-- Source data follows --
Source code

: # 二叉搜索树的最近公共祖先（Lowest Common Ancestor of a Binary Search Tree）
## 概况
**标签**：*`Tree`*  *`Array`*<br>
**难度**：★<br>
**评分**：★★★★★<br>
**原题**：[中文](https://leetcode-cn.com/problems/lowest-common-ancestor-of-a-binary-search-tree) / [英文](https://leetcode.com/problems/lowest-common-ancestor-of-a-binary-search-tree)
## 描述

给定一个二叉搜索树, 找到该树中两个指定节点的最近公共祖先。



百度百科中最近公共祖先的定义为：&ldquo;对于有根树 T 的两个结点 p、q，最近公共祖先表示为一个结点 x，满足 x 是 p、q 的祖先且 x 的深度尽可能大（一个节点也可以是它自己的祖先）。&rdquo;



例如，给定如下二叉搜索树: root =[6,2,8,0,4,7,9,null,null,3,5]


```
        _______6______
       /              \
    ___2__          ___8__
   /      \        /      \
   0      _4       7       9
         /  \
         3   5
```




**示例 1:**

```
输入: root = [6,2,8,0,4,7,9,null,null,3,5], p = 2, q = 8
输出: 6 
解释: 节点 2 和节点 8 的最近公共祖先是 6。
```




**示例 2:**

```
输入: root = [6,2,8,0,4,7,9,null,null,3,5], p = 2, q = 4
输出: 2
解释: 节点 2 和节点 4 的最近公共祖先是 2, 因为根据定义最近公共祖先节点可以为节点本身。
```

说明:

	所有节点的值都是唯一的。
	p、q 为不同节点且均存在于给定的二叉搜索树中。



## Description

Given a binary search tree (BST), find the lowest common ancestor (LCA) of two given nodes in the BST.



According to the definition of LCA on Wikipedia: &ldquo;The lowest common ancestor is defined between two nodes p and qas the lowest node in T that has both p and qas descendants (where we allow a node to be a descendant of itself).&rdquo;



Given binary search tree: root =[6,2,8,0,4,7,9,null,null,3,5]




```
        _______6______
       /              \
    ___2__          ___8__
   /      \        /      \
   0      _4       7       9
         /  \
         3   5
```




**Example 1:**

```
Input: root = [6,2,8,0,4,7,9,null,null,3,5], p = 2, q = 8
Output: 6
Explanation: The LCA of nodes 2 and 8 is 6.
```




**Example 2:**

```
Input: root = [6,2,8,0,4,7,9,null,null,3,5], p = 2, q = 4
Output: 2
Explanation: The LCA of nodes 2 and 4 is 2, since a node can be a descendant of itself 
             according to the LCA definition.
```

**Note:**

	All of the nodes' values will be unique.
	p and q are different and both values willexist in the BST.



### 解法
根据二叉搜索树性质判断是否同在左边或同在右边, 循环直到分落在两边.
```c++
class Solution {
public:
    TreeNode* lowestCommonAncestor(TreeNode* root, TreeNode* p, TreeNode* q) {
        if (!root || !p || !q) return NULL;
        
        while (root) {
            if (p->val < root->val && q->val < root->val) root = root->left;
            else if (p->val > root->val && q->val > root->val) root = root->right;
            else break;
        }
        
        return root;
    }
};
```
-- Source data concluded --
Assignment
The lines from the top of the data above down to the line containing "给定一个二叉搜索树, 找到该树中两个指定节点的最近公共祖先。" are to be copied exactly; no other line should appear.

Written answer
Source code

: # 二叉搜索树的最近公共祖先（Lowest Common Ancestor of a Binary Search Tree）
## 概况
**标签**：*`Tree`*  *`Array`*<br>
**难度**：★<br>
**评分**：★★★★★<br>
**原题**：[中文](https://leetcode-cn.com/problems/lowest-common-ancestor-of-a-binary-search-tree) / [英文](https://leetcode.com/problems/lowest-common-ancestor-of-a-binary-search-tree)
## 描述

给定一个二叉搜索树, 找到该树中两个指定节点的最近公共祖先。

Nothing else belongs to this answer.